本篇介绍Spark SQL如何连接JDBC数据库(我以本地安装的mysql为例)
Maven 中引入
<dependency>
<groupId>mysql</groupId>
<artifactId>mysql-connector-java</artifactId>
<version>6.0.5</version>
</dependency>
代码示例
package com.yzy.spark;
import org.apache.spark.sql.Dataset;
import org.apache.spark.sql.Row;
import org.apache.spark.sql.SparkSession;
public class demo5 {
private static String appName = "spark.sql.demo";
private static String master = "local[*]";
public static void main(String[] args) {
SparkSession spark = SparkSession
.builder()
.appName(appName)
.master(master)
.getOrCreate();
Dataset<Row> df = spark.read()
.format("jdbc")
.option("url", "jdbc:mysql://localhost:3306/smvc")

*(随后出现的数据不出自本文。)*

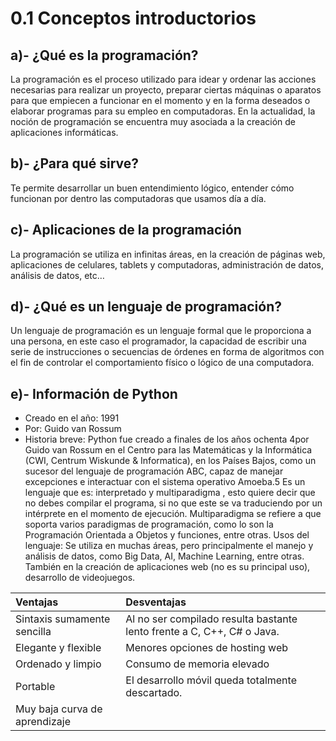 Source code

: # **0.1 Conceptos introductorios**

## **a)- ¿Qué es la programación?**
La programación es el proceso utilizado para idear y ordenar las acciones necesarias para realizar un proyecto, preparar ciertas máquinas o aparatos para que empiecen a funcionar en el momento y en la forma deseados o elaborar programas para su empleo en computadoras.​ En la actualidad, la noción de programación se encuentra muy asociada a la creación de aplicaciones informáticas.

## **b)- ¿Para qué sirve?**
Te permite desarrollar un buen entendimiento lógico, entender cómo funcionan por dentro las computadoras que usamos día a día.

## **c)- Aplicaciones de la programación**
La programación se  utiliza en infinitas áreas, en la creación de páginas web, aplicaciones de celulares, tablets y computadoras, administración de datos, análisis de datos, etc… 

## **d)- ¿Qué es un lenguaje de programación?**
Un lenguaje de programación es un lenguaje formal que le proporciona a una persona, en este caso el programador, la capacidad de escribir una serie de instrucciones o secuencias de órdenes en forma de algoritmos con el fin de controlar el comportamiento físico o lógico de una computadora. 

## **e)- Información de Python**
* Creado en el año: 1991 
* Por: Guido van Rossum
* Historia breve: Python fue creado a finales de los años ochenta 4​ por Guido van Rossum en el Centro para las Matemáticas y la Informática (CWI, Centrum Wiskunde & Informatica), en los Países Bajos, como un sucesor del lenguaje de programación ABC, capaz de manejar excepciones e interactuar con el sistema operativo Amoeba.5​ 
Es un lenguaje que es: interpretado y multiparadigma , esto quiere decir que no debes compilar el programa, si no que este se va traduciendo por un intérprete en el momento de ejecución. Multiparadigma se refiere  a que soporta varios paradigmas de programación, como lo son la Programación Orientada a Objetos y funciones, entre otras.
Usos del lenguaje: Se utiliza en muchas áreas, pero principalmente el manejo y análisis de datos, como Big Data, AI, Machine Learning, entre otras. También en la creación de aplicaciones web (no es su principal uso), desarrollo de videojuegos.

|Ventajas|Desventajas|
|:-------|:----------|
Sintaxis sumamente sencilla |Al no ser compilado resulta bastante lento frente a C, C++, C# o Java.
Elegante y flexible|Menores opciones de hosting web
Ordenado y limpio |Consumo de memoria elevado
Portable | El desarrollo móvil queda totalmente descartado. 
|Muy baja curva de aprendizaje|| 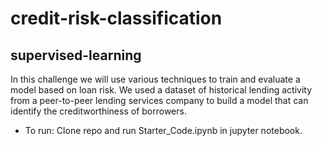 # credit-risk-classification
## supervised-learning


In this challenge we will use various techniques to train and evaluate a model based on loan risk. We used a dataset of historical lending activity from a peer-to-peer lending services company to build a model that can identify the creditworthiness of borrowers.

 - To run: Clone repo and run Starter_Code.ipynb in jupyter notebook. 
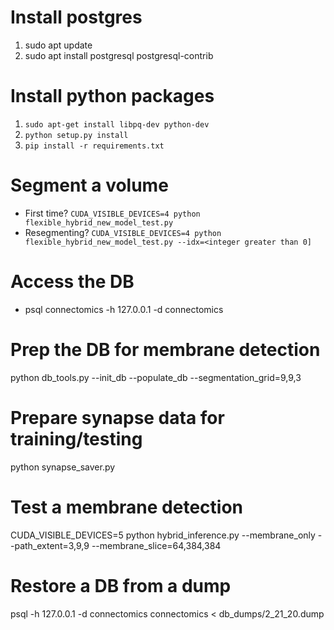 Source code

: # Install postgres
1. sudo apt update
2. sudo apt install postgresql postgresql-contrib

# Install python packages
1. `sudo apt-get install libpq-dev python-dev`
2. `python setup.py install`
3. `pip install -r requirements.txt`

# Segment a volume
- First time? `CUDA_VISIBLE_DEVICES=4 python flexible_hybrid_new_model_test.py`
- Resegmenting? `CUDA_VISIBLE_DEVICES=4 python flexible_hybrid_new_model_test.py --idx=<integer greater than 0]` 

# Access the DB
- psql connectomics -h 127.0.0.1 -d connectomics

# Prep the DB for membrane detection
python db_tools.py --init_db --populate_db --segmentation_grid=9,9,3

# Prepare synapse data for training/testing
python synapse_saver.py

# Test a membrane detection
CUDA_VISIBLE_DEVICES=5 python hybrid_inference.py --membrane_only --path_extent=3,9,9 --membrane_slice=64,384,384

# Restore a DB from a dump
psql -h 127.0.0.1 -d connectomics connectomics < db_dumps/2_21_20.dump
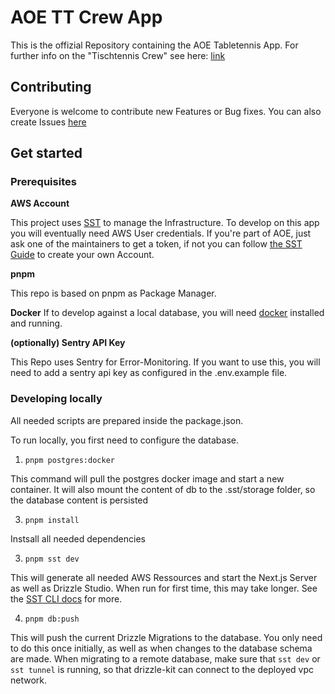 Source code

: # AOE TT Crew App

This is the offizial Repository containing the AOE Tabletennis App. For further info on the "Tischtennis Crew" see here: [link](https://extranet.aoe.com/confluence/pages/viewpage.action?spaceKey=aoeculture&title=Tischtennis+Crew@AOE)

## Contributing

Everyone is welcome to contribute new Features or Bug fixes. You can also create Issues [here](https://github.com/AOEpeople/TT-CREW-APP/issues/new)

## Get started

### Prerequisites

**AWS Account**

This project uses [SST](https://sst.dev/) to manage the Infrastructure. To develop on this app you will eventually need AWS User credentials. If you're part of AOE, just ask one of the maintainers to get a token, if not you can follow [the SST Guide](https://sst.dev/docs/aws-accounts) to create your own Account.

**pnpm**

This repo is based on pnpm as Package Manager.

**Docker**
If to develop against a local database, you will need [docker](https://www.docker.com/) installed and running.

**(optionally) Sentry API Key**

This Repo uses Sentry for Error-Monitoring. If you want to use this, you will need to add a sentry api key as configured in the .env.example file.

### Developing locally

All needed scripts are prepared inside the package.json.

To run locally, you first need to configure the database.

1. `pnpm postgres:docker`

This command will pull the postgres docker image and start a new container. It will also mount the content of db to the .sst/storage folder, so the database content is persisted

3. `pnpm install`

Instsall all needed dependencies

3. `pnpm sst dev`

This will generate all needed AWS Ressources and start the Next.js Server as well as Drizzle Studio. When run for first time, this may take longer. See the [SST CLI docs](https://sst.dev/docs/reference/cli/) for more.

4. `pnpm db:push`

This will push the current Drizzle Migrations to the database. You only need to do this once initially, as well as when changes to the database schema are made. When migrating to a remote database, make sure that `sst dev` or `sst tunnel` is running, so that drizzle-kit can connect to the deployed vpc network.
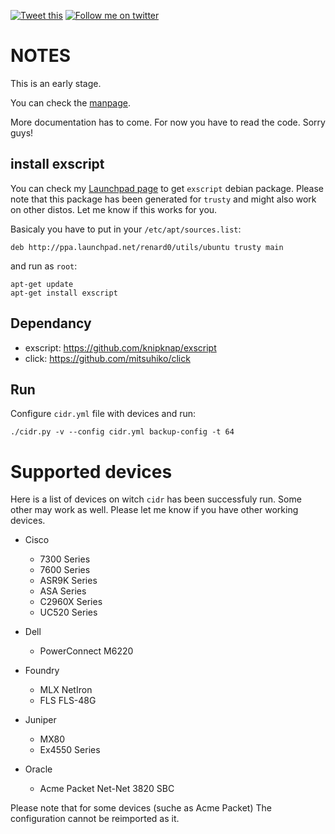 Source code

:[![Tweet this](http://img.shields.io/badge/%20-Tweet-00aced.svg)](https://twitter.com/intent/tweet?tw_p=tweetbutton&via=renard_0&url=https%3A%2F%2Fgithub.com%2Frenard%2Fcidr&text=%23Cidr%20Is%20not%20as%20Dumb%20as%20Rancid%2C%20backup%20your%20network%20devices%20configuration.)
[![Follow me on twitter](http://img.shields.io/badge/Twitter-Follow-00aced.svg)](https://twitter.com/intent/follow?region=follow_link&screen_name=renard_0&tw_p=followbutton)


# NOTES

This is an early stage.

You can check the [manpage](cidr.1.md).

More documentation has to come. For now you have to read the code. Sorry guys!

## install exscript

You can check my
[Launchpad page](https://launchpad.net/~renard0/+archive/ubuntu/utils/) to
get `exscript` debian package. Please note that this package has been
generated for `trusty` and might also work on other distos. Let me know if
this works for you.


Basicaly you have to put in your `/etc/apt/sources.list`:

    deb http://ppa.launchpad.net/renard0/utils/ubuntu trusty main 


and run as `root`:

	apt-get update
	apt-get install exscript



## Dependancy

- exscript: https://github.com/knipknap/exscript
- click: https://github.com/mitsuhiko/click

## Run

Configure `cidr.yml` file with devices and run:

    ./cidr.py -v --config cidr.yml backup-config -t 64

# Supported devices

Here is a list of devices on witch `cidr` has been successfuly run. Some
other may work as well. Please let me know if you have other working
devices.

* Cisco
  * 7300 Series
  * 7600 Series
  * ASR9K Series
  * ASA Series
  * C2960X Series
  * UC520 Series

* Dell
  * PowerConnect M6220

* Foundry
  * MLX NetIron
  * FLS FLS-48G

* Juniper
  * MX80
  * Ex4550 Series

* Oracle
  * Acme Packet Net-Net 3820 SBC


Please note that for some devices (suche as Acme Packet) The configuration
cannot be reimported as it.
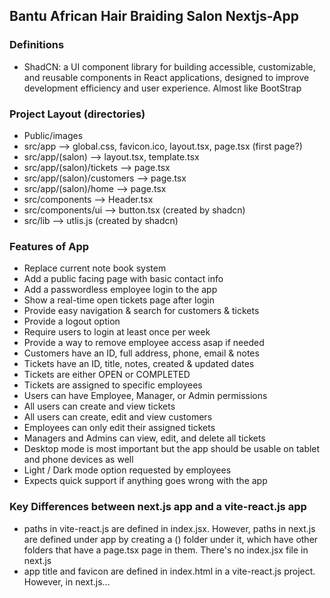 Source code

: ## Bantu African Hair Braiding Salon Nextjs-App
### Definitions
- ShadCN: a UI component library for building accessible, customizable, and reusable components in React applications, designed to improve development efficiency and user experience. Almost like BootStrap

### Project Layout (directories)
- Public/images
- src/app --> global.css, favicon.ico, layout.tsx, page.tsx (first page?)
- src/app/(salon) --> layout.tsx, template.tsx
- src/app/(salon)/tickets --> page.tsx
- src/app/(salon)/customers --> page.tsx
- src/app/(salon)/home --> page.tsx
- src/components --> Header.tsx
- src/components/ui --> button.tsx (created by shadcn)
- src/lib --> utlis.js (created by shadcn)



### Features of App
- Replace current note book system
- Add a public facing page with basic contact info
 - Add a passwordless employee login to the app
 - Show a real-time open tickets page after login
 - Provide easy navigation & search for customers & tickets
 - Provide a logout option
 - Require users to login at least once per week
 - Provide a way to remove employee access asap if needed
 - Customers have an ID, full address, phone, email & notes
 - Tickets have an ID, title, notes, created & updated dates
 - Tickets are either OPEN or COMPLETED
 - Tickets are assigned to specific employees
 - Users can have Employee, Manager, or Admin permissions
 - All users can create and view tickets
 - All users can create, edit and view customers
 - Employees can only edit their assigned tickets
 - Managers and Admins can view, edit, and delete all tickets
 - Desktop mode is most important but the app should be usable on tablet and phone devices as well
 - Light / Dark mode option requested by employees
 - Expects quick support if anything goes wrong with the app

### Key Differences between next.js app and a vite-react.js app
- paths in vite-react.js are defined in index.jsx. However, paths in next.js are defined under app by creating a () folder under it, which have other folders that have a page.tsx page in them. There's no index.jsx file in next.js
- app title and favicon are defined in index.html in a vite-react.js project. However, in next.js...
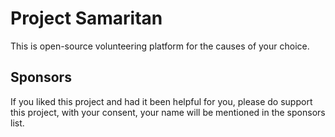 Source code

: # Project Samaritan

This is open-source volunteering platform for the causes of your choice.

## Sponsors

If you liked this project and had it been helpful for you, please do support this project, with your consent, your name will be mentioned in the sponsors list. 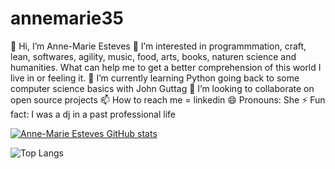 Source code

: # annemarie35

👋 Hi, I’m Anne-Marie Esteves
👀 I’m interested in programmmation, craft, lean, softwares, agility, music, food, arts, books, naturen science and humanities. What can help me to get a better comprehension of this world I live in or feeling it.
🌱 I’m currently learning Python going back to some computer science basics with John Guttag
💞️ I’m looking to collaborate on open source projects
📫 How to reach me = linkedin
😄 Pronouns: She
⚡ Fun fact: I was a dj in a past professional life


[![Anne-Marie Esteves GitHub stats](https://github-readme-stats.vercel.app/api?username=annemarie35&count_private=true&show_icons=true&include_all_commits=true&theme=graywhite)](https://github.com/annemarie35/github-readme-stats)

![Top Langs](https://github-readme-stats.vercel.app/api/top-langs/?username=annemarie35&layout=donut&theme=graywhite)





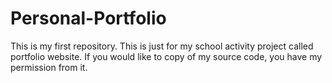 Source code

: # Personal-Portfolio
This is my first repository. This is just for
my school activity project called portfolio
website.
If you would like to copy of my source code,
you have my permission from it.
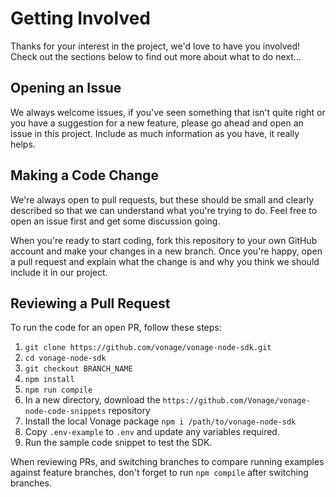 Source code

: # Getting Involved

Thanks for your interest in the project, we'd love to have you involved! Check out the sections below to find out more
about what to do next...

## Opening an Issue

We always welcome issues, if you've seen something that isn't quite right or you have a suggestion for a new feature,
please go ahead and open an issue in this project. Include as much information as you have, it really helps.

## Making a Code Change

We're always open to pull requests, but these should be small and clearly described so that we can understand what
you're trying to do. Feel free to open an issue first and get some discussion going.

When you're ready to start coding, fork this repository to your own GitHub account and make your changes in a new
branch. Once you're happy, open a pull request and explain what the change is and why you think we should include it in
our project.

## Reviewing a Pull Request

To run the code for an open PR, follow these steps:

1. `git clone https://github.com/vonage/vonage-node-sdk.git`
1. `cd vonage-node-sdk`
1. `git checkout BRANCH_NAME`
1. `npm install`
1. `npm run compile`
1. In a new directory, download the `https://github.com/Vonage/vonage-node-code-snippets` repository
1. Install the local Vonage package `npm i /path/to/vonage-node-sdk`
1. Copy `.env-example` to `.env` and update any variables required.
1. Run the sample code snippet to test the SDK.

When reviewing PRs, and switching branches to compare running examples against feature branches, don't forget to
run `npm compile` after switching branches.
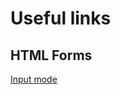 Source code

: # Useful links

## HTML Forms

[Input mode](https://css-tricks.com/everything-you-ever-wanted-to-know-about-inputmode/)
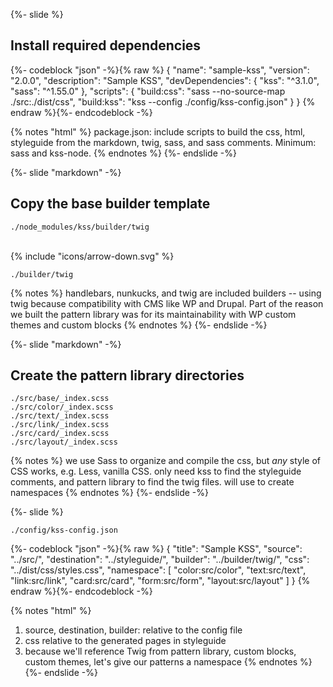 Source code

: {%- slide %}
<h2>Install required dependencies</h2>

{%- codeblock "json" -%}{% raw %}
{
  "name": "sample-kss",
  "version": "2.0.0",
  "description": "Sample KSS",
  "devDependencies": {
    "kss": "^3.1.0",
    "sass": "^1.55.0"
  },
  "scripts": {
    "build:css": "sass --no-source-map ./src:./dist/css",
    "build:kss": "kss --config ./config/kss-config.json"
  }
}
{% endraw %}{%- endcodeblock -%}

{% notes "html" %}
package.json: include scripts to build the css, html, styleguide from the markdown, twig, sass, and sass comments. Minimum: sass and kss-node.
{% endnotes %}
{%- endslide -%}



{%- slide "markdown" -%}
## Copy the base builder template

`./node_modules/kss/builder/twig`

<br>{% include "icons/arrow-down.svg" %}<br>

`./builder/twig`

{% notes %}
handlebars, nunkucks, and twig are included builders -- using twig because compatibility with CMS like WP and Drupal. Part of the reason we built the pattern library was for its maintainability with WP custom themes and custom blocks
{% endnotes %}
{%- endslide -%}



{%- slide "markdown" -%}
## Create the pattern library directories

`./src/base/_index.scss`<br>
`./src/color/_index.scss`<br>
`./src/text/_index.scss`<br>
`./src/link/_index.scss`<br>
`./src/card/_index.scss`<br>
`./src/layout/_index.scss`

{% notes %}
we use Sass to organize and compile the css, but _any_ style of CSS works, e.g. Less, vanilla CSS. only need kss to find the styleguide comments, and pattern library to find the twig files. will use to create namespaces
{% endnotes %}
{%- endslide -%}



{%- slide %}
<p><code>./config/kss-config.json</code></p>

{%- codeblock "json" -%}{% raw %}
{
  "title": "Sample KSS",
  "source": "../src/",
  "destination": "../styleguide/",
  "builder": "../builder/twig/",
  "css": "../dist/css/styles.css",
  "namespace": [
    "color:src/color",
    "text:src/text",
    "link:src/link",
    "card:src/card",
    "form:src/form",
    "layout:src/layout"
  ]
}
{% endraw %}{%- endcodeblock -%}

{% notes "html" %}
1. source, destination, builder: relative to the config file<br>
2. css relative to the generated pages in styleguide
3. because we'll reference Twig from pattern library, custom blocks, custom themes, let's give our patterns a namespace
{% endnotes %}
{%- endslide -%}
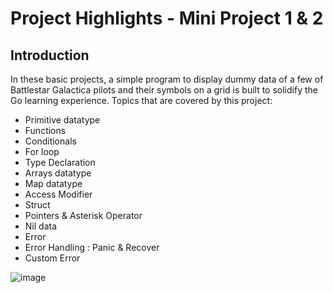 # Project Highlights - Mini Project 1 & 2
## Introduction
In these basic projects, a simple program to display dummy data of a few of Battlestar Galactica pilots and their symbols on a grid is built to solidify the Go learning experience.
Topics that are covered by this project:
- Primitive datatype
- Functions
- Conditionals
- For loop
- Type Declaration
- Arrays datatype
- Map datatype
- Access Modifier
- Struct
- Pointers & Asterisk Operator
- Nil data
- Error
- Error Handling : Panic & Recover
- Custom Error

![image](https://github.com/user-attachments/assets/b0e8caa3-df6e-4fe3-9ad5-c26fa9b3af2f)

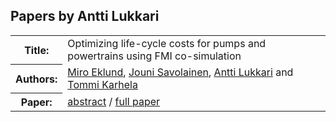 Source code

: ## Papers by Antti Lukkari
<table><tr><th>Title:</th>
<td>Optimizing life-cycle costs for pumps and powertrains using FMI co-simulation</td>
</tr>
<tr><th>Authors:</th>
<td>
<a href="/proceedings/authors/MiroEklund">Miro Eklund</a>, <a href="/proceedings/authors/JouniSavolainen">Jouni Savolainen</a>, <a href="/proceedings/authors/AnttiLukkari">Antti Lukkari</a> and <a href="/proceedings/authors/TommiKarhela">Tommi Karhela</a></td>
</tr>
<tr><th>Paper:</th>
<td><a href="/abstracts/abstract_8B_5">abstract</a> / <a href="/proceedings/papers/Modelica2021session8B_paper5.pdf">full paper</a></td>
</tr>
</table><br>
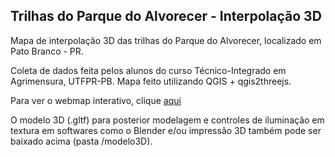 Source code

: ## Trilhas do Parque do Alvorecer - Interpolação 3D

Mapa de interpolação 3D das trilhas do Parque do Alvorecer, localizado em Pato Branco - PR.

Coleta de dados feita pelos alunos do curso Técnico-Integrado em Agrimensura, UTFPR-PB.
Mapa feito utilizando QGIS + qgis2threejs.

Para ver o webmap interativo, clique [aqui](https://willsbit.github.io/3D_Alvorecer_GNSS/)

O modelo 3D (.gltf) para posterior modelagem e controles de iluminação em textura em softwares como o Blender e/ou impressão 3D também pode ser baixado acima (pasta /modelo3D). 
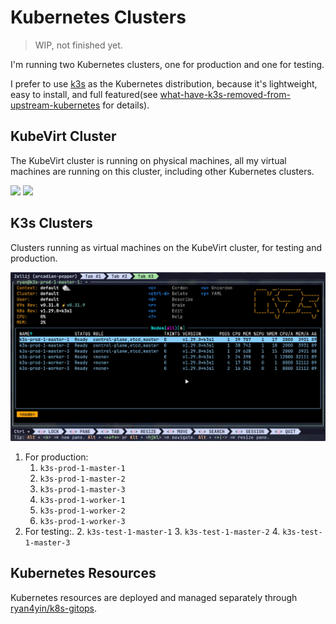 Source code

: # Kubernetes Clusters

> WIP, not finished yet.

I'm running two Kubernetes clusters, one for production and one for testing.

I prefer to use [k3s] as the Kubernetes distribution, because it's lightweight, easy to install, and
full featured(see [what-have-k3s-removed-from-upstream-kubernetes] for details).

## KubeVirt Cluster

The KubeVirt cluster is running on physical machines, all my virtual machines are running on this
cluster, including other Kubernetes clusters.

![](../../_img/2024-04-02_kubevirt-cluster-nodes.webp)
![](../../_img/2024-04-02_kubevirt-cluster-pods.webp)

## K3s Clusters

Clusters running as virtual machines on the KubeVirt cluster, for testing and production.

![](/_img/2024-02-18_k8s-nodes-overview.webp)

1. For production:
   1. `k3s-prod-1-master-1`
   1. `k3s-prod-1-master-2`
   1. `k3s-prod-1-master-3`
   1. `k3s-prod-1-worker-1`
   1. `k3s-prod-1-worker-2`
   1. `k3s-prod-1-worker-3`
1. For testing:. 2. `k3s-test-1-master-1` 3. `k3s-test-1-master-2` 4. `k3s-test-1-master-3`

## Kubernetes Resources

Kubernetes resources are deployed and managed separately through
[ryan4yin/k8s-gitops](https://github.com/ryan4yin/k8s-gitops).

[k3s]: https://github.com/k3s-io/k3s/
[what-have-k3s-removed-from-upstream-kubernetes]:
  https://github.com/k3s-io/k3s/?tab=readme-ov-file#what-have-you-removed-from-upstream-kubernetes
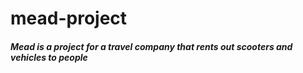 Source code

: # mead-project
##### Mead is a project for a travel company that rents out scooters and vehicles to people
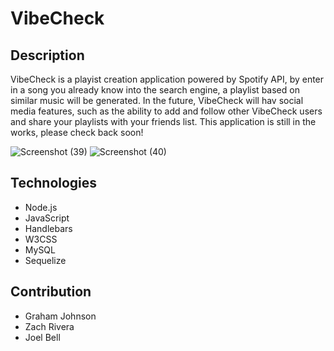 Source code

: # VibeCheck

## Description
VibeCheck is a playist creation application powered by Spotify API, by enter in a song you already know into the search engine, a playlist based on similar music will be generated.
In the future, VibeCheck will hav social media features, such as the ability to add and follow other VibeCheck users and share your playlists with your friends list. This application is still in the works, please check back soon!


![Screenshot (39)](https://user-images.githubusercontent.com/107967591/197604029-44a71855-4ccb-455c-9f3a-c6e7ba198a4f.png)
![Screenshot (40)](https://user-images.githubusercontent.com/107967591/197604041-66e6ad89-6714-478e-9fa9-7e37b6f2fade.png)



## Technologies
* Node.js
* JavaScript
* Handlebars
* W3CSS
* MySQL
* Sequelize

## Contribution 
* Graham Johnson
* Zach Rivera
* Joel Bell 
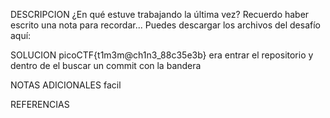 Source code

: DESCRIPCION
¿En qué estuve trabajando la última vez? Recuerdo haber escrito una nota para recordar... Puedes descargar los archivos del desafío aquí:

SOLUCION
picoCTF{t1m3m@ch1n3_88c35e3b}
era entrar el repositorio y dentro de el buscar un commit con la bandera

NOTAS ADICIONALES
facil

REFERENCIAS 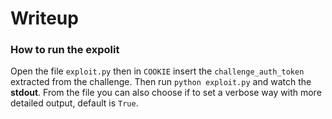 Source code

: # Writeup

### How to run the expolit
Open the file `exploit.py` then in `COOKIE` insert the `challenge_auth_token` extracted from the challenge. Then run `python exploit.py` and watch the **stdout**.
From the file you can also choose if to set a verbose way with more detailed output, default is `True`. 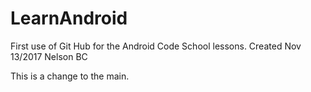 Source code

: # LearnAndroid
First use of Git Hub for the Android Code School lessons.
Created Nov 13/2017 Nelson BC

This is a change to the main.
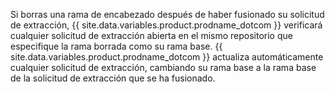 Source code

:Si borras una rama de encabezado después de haber fusionado su solicitud de extracción, {{ site.data.variables.product.prodname_dotcom }} verificará cualquier solicitud de extracción abierta en el mismo repositorio que especifique la rama borrada como su rama base. {{ site.data.variables.product.prodname_dotcom }} actualiza automáticamente cualquier solicitud de extracción, cambiando su rama base a la rama base de la solicitud de extracción que se ha fusionado.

.option("dbtable", "user")
.option("user", "root")
.option("pass" + "word", "123456")
.load();
df.printSchema();
}
}
运行结果:
root
|-- id: long (nullable = true)
|-- name: string (nullable = true)
|-- nicename: string (nullable = true)
|-- age: integer (nullable = true)
|-- pwd: string (nullable = true)
遇到的问题
1..option("pass" + "word", "123456")
这样写是因为编译器的sonar 检查不过,password 是敏感字段。
2..format("jdbc")
,如果忘记加上会报错:ConnectedComponents: error 'Unable to infer schema for Parquet. It must be specified manually.意思是必须手动指定我要连接的是jdbc。
3..option("url", "jdbc:mysql://localhost:3306/smvc")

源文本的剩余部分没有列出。